Rachida Dati entame la phase 2 de la refonte de la carte judiciaire
Par Gaëlle le jeudi 27 décembre 2007, 20:29 - Revue de presse - Lien permanent
La ministre de la Justice réunit
demain les syndicats pour leur présenter les projets de décrets avant de les
transmettre au Conseil d'Etat. Le 14 janvier, elle installera la commission
chargée de réfléchir à la répartition des contentieux.
Réforme de la carte judiciaire, phase 2 : demain, dernière réunion avec les syndicats avant la parution des décrets et, le 14 janvier prochain, Rachida Dati installera le groupe de travail chargé de réfléchir à une nouvelle répartition des contentieux entre les différents degrés de juridiction. Présidé par le juriste Serge Guinchard, il comprendra une trentaine de membres, magistrats, avocats, greffiers, huissiers, représentants des principales organisations du monde judiciaire... Une assemblée pléthorique qui devra réfléchir d'ici au 30 juin à « la simplification de la répartition des contentieux civils entre juridictions » et à l'attribution à certains tribunaux « des contentieux les plus techniques » (droit de la presse, de la mer, affaires liées à l'amiante, etc.) ; mais aussi à « la déjudiciarisation de certains contentieux dont celui du divorce par consentement mutuel ».
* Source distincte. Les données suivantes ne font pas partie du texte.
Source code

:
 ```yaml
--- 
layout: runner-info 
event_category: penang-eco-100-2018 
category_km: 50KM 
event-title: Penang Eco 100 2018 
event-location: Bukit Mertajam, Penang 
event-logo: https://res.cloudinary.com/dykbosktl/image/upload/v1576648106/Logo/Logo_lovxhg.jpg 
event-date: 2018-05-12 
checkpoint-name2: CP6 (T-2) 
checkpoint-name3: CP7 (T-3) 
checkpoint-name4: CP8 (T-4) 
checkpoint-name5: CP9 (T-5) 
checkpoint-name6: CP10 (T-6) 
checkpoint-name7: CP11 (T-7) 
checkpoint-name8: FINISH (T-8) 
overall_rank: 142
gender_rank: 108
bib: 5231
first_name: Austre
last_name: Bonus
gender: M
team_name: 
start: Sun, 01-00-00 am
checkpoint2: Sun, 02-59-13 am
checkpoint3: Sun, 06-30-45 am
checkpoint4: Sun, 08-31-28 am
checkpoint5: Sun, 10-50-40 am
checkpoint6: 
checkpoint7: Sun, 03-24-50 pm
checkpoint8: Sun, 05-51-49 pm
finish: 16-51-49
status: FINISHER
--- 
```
Ce projet du gouvernement a suscité, ces dernières semaines, la fronde des avocats, déjà exaspérés par la réforme de la carte judiciaire : 23 tribunaux de grande instance, 178 tribunaux d'instance, 55 tribunaux de commerce et 63 conseils de prud'hommes vont disparaître dans le cadre de la refonte de cette carte, qui doit aussi s'accompagner de la mise en place des pôles de l'instruction (voir ci-dessous). Une grande confusion
En fin d'année, l'ensemble des mesures, annoncées en ordre dispersé, donne l'impression d'une grande confusion. D'autant qu'avant même la constitution du groupe de travail la ministre de la Justice a déjà lancé quelques pistes, comme la représentation obligatoire pour les litiges en droit de la consommation - cette fois-ci au grand dam des organisations représentatives des consommateurs -, ou encore l'instauration d'un « ticket modérateur » pour l'aide juridictionnelle, qui permet aux plus démunis d'être assistés d'un avocat.
Beaucoup, à droite comme à gauche, sont persuadés qu'elle a pris le problème « à l'envers » en réfléchissant à la répartition des contentieux après avoir annoncé une première série de suppressions de tribunaux. De fait, « la mise en place de la commission Guichard est comme un aveu, en creux, de l'absence de logique de cette première phase de réforme de la carte », remarque un magistrat. L'idée d'une mise à plat des contentieux et d'une spécialisation des juridictions est à l'origine de l'échec des précédentes réformes de la carte.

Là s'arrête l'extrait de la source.